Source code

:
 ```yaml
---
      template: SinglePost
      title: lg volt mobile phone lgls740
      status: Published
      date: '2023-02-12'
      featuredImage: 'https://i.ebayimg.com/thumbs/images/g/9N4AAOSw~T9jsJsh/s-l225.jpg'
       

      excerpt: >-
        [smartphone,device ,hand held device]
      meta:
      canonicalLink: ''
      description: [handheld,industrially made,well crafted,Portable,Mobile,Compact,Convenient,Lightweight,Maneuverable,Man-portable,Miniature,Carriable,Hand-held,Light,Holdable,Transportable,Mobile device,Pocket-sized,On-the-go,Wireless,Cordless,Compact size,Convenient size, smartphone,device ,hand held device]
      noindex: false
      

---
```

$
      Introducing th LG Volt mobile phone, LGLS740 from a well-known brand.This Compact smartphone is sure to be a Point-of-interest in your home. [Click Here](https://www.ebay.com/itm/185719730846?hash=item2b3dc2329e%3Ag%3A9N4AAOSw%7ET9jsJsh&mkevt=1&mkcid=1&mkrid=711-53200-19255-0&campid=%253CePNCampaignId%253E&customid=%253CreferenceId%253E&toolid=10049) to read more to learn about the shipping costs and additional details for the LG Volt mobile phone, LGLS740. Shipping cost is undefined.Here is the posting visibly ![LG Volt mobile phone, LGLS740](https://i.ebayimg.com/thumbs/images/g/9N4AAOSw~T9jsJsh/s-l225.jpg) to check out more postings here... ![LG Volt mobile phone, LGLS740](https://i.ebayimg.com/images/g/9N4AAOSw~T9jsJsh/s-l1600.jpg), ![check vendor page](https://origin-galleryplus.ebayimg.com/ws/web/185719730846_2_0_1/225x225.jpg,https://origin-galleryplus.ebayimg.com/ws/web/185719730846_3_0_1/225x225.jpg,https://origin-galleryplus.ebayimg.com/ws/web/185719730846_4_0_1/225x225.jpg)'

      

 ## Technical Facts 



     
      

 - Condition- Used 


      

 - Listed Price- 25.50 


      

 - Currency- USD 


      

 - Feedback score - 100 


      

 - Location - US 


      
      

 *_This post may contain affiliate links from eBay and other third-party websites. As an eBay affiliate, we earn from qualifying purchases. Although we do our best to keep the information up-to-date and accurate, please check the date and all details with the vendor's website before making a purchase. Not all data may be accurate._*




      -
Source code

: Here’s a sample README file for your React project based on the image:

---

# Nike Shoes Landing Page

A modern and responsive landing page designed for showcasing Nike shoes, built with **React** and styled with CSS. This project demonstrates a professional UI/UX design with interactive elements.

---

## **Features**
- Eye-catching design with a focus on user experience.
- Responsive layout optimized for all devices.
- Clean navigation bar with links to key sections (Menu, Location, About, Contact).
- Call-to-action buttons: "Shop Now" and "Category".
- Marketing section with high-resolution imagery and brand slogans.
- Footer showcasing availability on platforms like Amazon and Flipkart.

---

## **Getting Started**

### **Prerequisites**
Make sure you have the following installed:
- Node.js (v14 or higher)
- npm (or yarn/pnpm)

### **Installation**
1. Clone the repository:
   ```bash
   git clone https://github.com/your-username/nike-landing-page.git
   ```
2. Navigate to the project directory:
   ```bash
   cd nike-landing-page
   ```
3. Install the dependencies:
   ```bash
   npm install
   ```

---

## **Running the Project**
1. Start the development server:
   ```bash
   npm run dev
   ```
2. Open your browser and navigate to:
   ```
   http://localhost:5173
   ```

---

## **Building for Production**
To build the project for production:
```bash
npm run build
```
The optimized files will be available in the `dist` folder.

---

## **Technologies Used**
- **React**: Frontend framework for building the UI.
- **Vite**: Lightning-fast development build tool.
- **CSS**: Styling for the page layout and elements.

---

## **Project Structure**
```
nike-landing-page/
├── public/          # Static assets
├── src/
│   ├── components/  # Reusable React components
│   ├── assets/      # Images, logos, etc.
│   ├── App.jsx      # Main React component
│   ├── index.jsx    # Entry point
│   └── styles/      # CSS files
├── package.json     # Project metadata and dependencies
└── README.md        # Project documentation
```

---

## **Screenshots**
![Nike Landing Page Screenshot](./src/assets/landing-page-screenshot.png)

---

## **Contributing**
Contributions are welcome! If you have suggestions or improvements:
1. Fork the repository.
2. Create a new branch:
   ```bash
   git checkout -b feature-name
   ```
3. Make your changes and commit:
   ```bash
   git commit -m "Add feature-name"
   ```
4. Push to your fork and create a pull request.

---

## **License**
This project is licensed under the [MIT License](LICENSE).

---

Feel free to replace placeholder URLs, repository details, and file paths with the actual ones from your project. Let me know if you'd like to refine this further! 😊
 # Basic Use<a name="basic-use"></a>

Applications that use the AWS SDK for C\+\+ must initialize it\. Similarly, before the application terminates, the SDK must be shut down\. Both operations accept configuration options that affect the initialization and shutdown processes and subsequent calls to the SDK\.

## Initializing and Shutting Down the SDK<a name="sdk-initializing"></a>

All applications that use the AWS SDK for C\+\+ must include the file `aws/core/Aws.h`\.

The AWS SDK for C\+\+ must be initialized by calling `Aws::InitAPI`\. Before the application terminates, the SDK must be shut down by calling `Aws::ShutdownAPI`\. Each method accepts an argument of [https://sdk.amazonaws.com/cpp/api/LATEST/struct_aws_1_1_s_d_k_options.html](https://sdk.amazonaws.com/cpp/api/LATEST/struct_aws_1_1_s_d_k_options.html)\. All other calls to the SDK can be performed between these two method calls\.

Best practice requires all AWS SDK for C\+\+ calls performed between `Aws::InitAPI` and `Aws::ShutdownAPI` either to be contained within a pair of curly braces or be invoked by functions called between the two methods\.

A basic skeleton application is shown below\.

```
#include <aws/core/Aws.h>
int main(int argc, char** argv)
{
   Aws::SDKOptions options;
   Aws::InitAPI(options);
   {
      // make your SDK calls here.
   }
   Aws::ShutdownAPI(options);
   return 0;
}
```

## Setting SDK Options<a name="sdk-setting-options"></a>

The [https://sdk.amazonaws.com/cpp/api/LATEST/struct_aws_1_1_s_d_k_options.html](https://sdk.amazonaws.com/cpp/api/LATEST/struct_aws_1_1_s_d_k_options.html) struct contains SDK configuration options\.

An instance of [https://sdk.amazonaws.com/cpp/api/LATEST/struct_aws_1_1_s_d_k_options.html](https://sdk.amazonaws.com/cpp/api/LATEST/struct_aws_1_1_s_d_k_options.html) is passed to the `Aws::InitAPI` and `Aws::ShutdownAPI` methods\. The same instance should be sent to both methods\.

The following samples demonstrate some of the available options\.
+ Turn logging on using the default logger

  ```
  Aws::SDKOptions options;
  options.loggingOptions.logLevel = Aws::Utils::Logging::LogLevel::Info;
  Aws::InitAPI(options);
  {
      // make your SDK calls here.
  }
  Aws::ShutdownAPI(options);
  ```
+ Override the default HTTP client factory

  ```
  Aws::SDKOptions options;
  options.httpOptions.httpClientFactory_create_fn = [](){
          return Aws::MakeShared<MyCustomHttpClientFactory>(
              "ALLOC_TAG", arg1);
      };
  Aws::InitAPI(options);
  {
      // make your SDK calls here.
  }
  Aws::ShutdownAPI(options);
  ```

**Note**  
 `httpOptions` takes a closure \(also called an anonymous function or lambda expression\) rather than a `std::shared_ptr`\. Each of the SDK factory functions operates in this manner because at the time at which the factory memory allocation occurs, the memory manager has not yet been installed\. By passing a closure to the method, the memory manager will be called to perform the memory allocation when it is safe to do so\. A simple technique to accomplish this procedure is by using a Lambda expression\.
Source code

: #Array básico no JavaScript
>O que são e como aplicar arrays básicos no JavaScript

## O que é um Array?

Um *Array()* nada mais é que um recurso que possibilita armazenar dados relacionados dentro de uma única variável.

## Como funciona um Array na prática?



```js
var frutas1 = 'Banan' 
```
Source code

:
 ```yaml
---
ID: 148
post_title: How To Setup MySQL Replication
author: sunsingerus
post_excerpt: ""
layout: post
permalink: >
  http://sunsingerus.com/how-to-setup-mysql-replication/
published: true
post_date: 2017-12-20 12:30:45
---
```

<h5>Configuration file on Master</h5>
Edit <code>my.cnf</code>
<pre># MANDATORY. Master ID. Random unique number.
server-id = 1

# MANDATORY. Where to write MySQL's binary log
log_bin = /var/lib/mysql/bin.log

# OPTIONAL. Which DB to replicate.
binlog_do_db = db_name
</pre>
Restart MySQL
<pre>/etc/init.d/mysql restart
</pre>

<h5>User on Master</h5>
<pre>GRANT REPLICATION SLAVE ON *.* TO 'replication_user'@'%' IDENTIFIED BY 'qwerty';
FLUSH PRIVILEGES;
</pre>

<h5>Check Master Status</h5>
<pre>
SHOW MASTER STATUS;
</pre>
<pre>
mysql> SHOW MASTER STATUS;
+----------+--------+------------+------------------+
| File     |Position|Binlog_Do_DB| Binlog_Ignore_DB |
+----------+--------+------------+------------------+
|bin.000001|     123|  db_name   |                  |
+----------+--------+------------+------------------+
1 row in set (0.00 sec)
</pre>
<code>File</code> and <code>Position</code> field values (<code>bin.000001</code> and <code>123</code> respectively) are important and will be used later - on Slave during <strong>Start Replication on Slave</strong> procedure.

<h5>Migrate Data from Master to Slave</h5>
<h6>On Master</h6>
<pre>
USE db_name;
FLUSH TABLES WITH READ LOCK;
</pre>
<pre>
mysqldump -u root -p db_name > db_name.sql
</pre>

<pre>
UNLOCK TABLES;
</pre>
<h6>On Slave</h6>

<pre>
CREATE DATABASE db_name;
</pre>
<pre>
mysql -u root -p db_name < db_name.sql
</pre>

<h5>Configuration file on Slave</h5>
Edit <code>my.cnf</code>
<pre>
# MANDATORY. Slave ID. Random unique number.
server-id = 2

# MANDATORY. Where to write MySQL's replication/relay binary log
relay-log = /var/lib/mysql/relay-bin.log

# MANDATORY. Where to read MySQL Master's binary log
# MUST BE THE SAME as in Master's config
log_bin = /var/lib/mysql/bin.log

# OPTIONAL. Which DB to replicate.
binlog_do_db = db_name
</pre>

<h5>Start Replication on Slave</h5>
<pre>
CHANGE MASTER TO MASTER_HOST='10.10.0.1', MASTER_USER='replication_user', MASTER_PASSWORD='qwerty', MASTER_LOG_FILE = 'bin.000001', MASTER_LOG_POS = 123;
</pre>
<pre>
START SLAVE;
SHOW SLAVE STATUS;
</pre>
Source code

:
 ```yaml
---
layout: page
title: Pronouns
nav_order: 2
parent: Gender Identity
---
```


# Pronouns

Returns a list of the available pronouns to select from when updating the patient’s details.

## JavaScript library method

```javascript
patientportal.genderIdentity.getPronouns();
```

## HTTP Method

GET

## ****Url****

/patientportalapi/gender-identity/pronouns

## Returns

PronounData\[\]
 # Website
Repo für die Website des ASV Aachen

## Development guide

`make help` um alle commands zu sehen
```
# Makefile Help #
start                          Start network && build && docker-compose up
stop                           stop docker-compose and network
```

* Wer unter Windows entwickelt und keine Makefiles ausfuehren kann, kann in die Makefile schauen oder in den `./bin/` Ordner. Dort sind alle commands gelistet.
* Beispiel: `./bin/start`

# # # #

▶ PROBLEM: Each line of the data in which the string "following" appears needs to be copied.

▶ PROBLEM SOLUTION:
Make sure you have the following installed:
The following samples demonstrate some of the available options\.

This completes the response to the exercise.